[Freedreno] [PATCH v2] drm/msm/dpu: improve DSC allocation
Kuogee Hsieh
quic_khsieh at quicinc.com
Wed Dec 6 17:34:30 UTC 2023
On 12/6/2023 1:35 AM, Dmitry Baryshkov wrote:
> On 05/12/2023 22:51, Kuogee Hsieh wrote:
>>
>> On 12/5/2023 11:23 AM, Dmitry Baryshkov wrote:
>>> On Tue, 5 Dec 2023 at 20:12, Kuogee Hsieh <quic_khsieh at quicinc.com>
>>> wrote:
>>>>
>>>> On 12/4/2023 4:23 PM, Dmitry Baryshkov wrote:
>>>>> On Tue, 5 Dec 2023 at 01:55, Kuogee Hsieh
>>>>> <quic_khsieh at quicinc.com> wrote:
>>>>>> A DCE (Display Compression Engine) contains two DSC hard slice
>>>>>> encoders. Each DCE start with even DSC encoder index followed by
>>>>>> an odd DSC encoder index. Each encoder can work independently.
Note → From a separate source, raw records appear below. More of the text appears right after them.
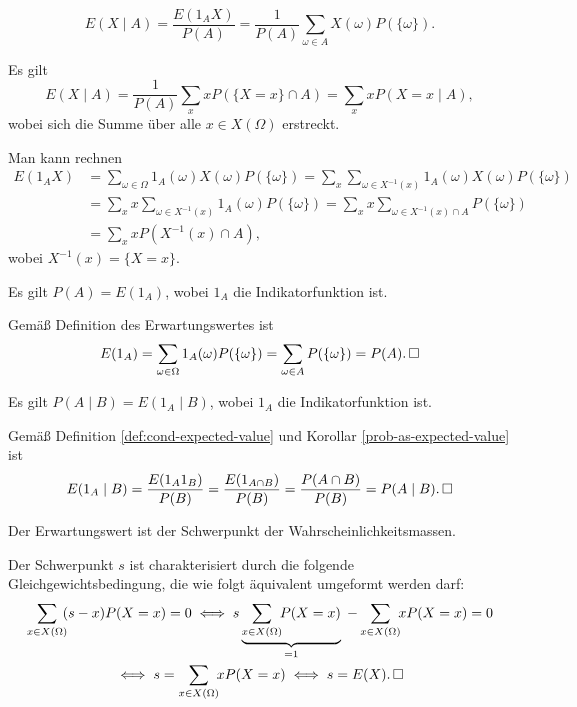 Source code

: \begin{Definition}%
%
\label{def:cond-expected-value}\newlinefirst
\[E(X\mid A) = \frac{E(1_A X)}{P(A)} = \frac{1}{P(A)}\sum_{\omega\in A} X(\omega)P(\{\omega\}).\]
\end{Definition}

\begin{Satz} Es gilt
\[E(X\mid A) = \frac{1}{P(A)}\sum_x xP(\{X=x\}\cap A)
= \sum_x xP(X=x\mid A),\]
wobei sich die Summe über alle $x\in X(\Omega)$ erstreckt.
\end{Satz}
 Man kann rechnen
\begin{align*}
E(1_A X) &= \sum_{\omega\in\Omega} 1_A(\omega) X(\omega) P(\{\omega\})
= \sum_x\sum_{\omega\in X^{-1}(x)} 1_A(\omega) X(\omega) P(\{\omega\})\\
&= \sum_x x\sum_{\omega\in X^{-1}(x)} 1_A(\omega) P(\{\omega\})
= \sum_x x\sum_{\omega\in X^{-1}(x)\cap A} P(\{\omega\})\\
&= \sum_x x P(X^{-1}(x)\cap A),
\end{align*}
wobei $X^{-1}(x) = \{X=x\}$.\;\qedsymbol

\begin{Korollar}\label{prob-as-expected-value}
Es gilt $P(A) = E(1_A)$, wobei $1_A$ die Indikatorfunktion ist.
\end{Korollar}
\begin{Beweis}
Gemäß Definition des Erwartungswertes ist
\[E(1_A) = \sum_{\omega\in\Omega} 1_A(\omega)P(\{\omega\})
= \sum_{\omega\in A}P(\{\omega\}) = P(A).\,\square\]
\end{Beweis}

\begin{Korollar}
Es gilt $P(A\mid B) = E(1_A\mid B)$, wobei $1_A$ die Indikatorfunktion ist.
\end{Korollar}
\begin{Beweis}
Gemäß Definition \ref{def:cond-expected-value}
und Korollar \ref{prob-as-expected-value} ist
\[E(1_A\mid B) = \frac{E(1_A 1_B)}{P(B)} = \frac{E(1_{A\cap B})}{P(B)}
= \frac{P(A\cap B)}{P(B)} = P(A\mid B).\,\square\]
\end{Beweis}

\begin{Korollar}
Der Erwartungswert ist der Schwerpunkt der Wahrscheinlichkeitsmassen.
\end{Korollar}
\begin{Beweis} Der Schwerpunkt $s$ ist charakterisiert durch die folgende
Gleichgewichtsbedingung, die wie folgt äquivalent umgeformt werden
darf:
\begin{gather*}
\sum_{x\in X(\Omega)}\!\! (s-x)P(X=x) = 0
\iff s\underbrace{\sum_{x\in X(\Omega)}\!\! P(X=x)}_{=1}\;
- \sum_{x\in X(\Omega)}\!\! xP(X=x) = 0\\
\iff s = \sum_{x\in X(\Omega)}\!\! xP(X=x) \iff s = E(X).\,\qedsymbol
\end{gather*}
\end{Beweis}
>>>>>> But Only two DSC encoders from same DCE can be paired to work
>>>>>> together to support merge mode. In addition, the DSC with even
>>>>>> index have to mapping to even pingpong index and DSC with odd
>>>>>> index have to mapping to odd pingpong index at its data path.
>>>>>> This patch improve DSC allocation mechanism with consideration
>>>>>> of above factors.
>>>>>>
>>>>>> Changes in V2:
>>>>>> -- split _dpu_rm_reserve_dsc() into _dpu_rm_reserve_dsc_single() and
>>>>>> _dpu_rm_reserve_dsc_pair()
>>>>> Please don't send the new iteration of the patch if the discussion
>>>>> is ongoing.
>>>> Got it, thanks.
>>>>> Quoting v1 review:
>>>>>
>>>>> Are the limitations (odd:odd, allocation in pairs, etc) applicable to
>>>>> v1.1 encoders?
>>>>>
>>>>> I assume that at least 'allocate two consecutive DSC for DSC
>>>>> merge' is
>>>>> not applicable, since there are no separate DCE units.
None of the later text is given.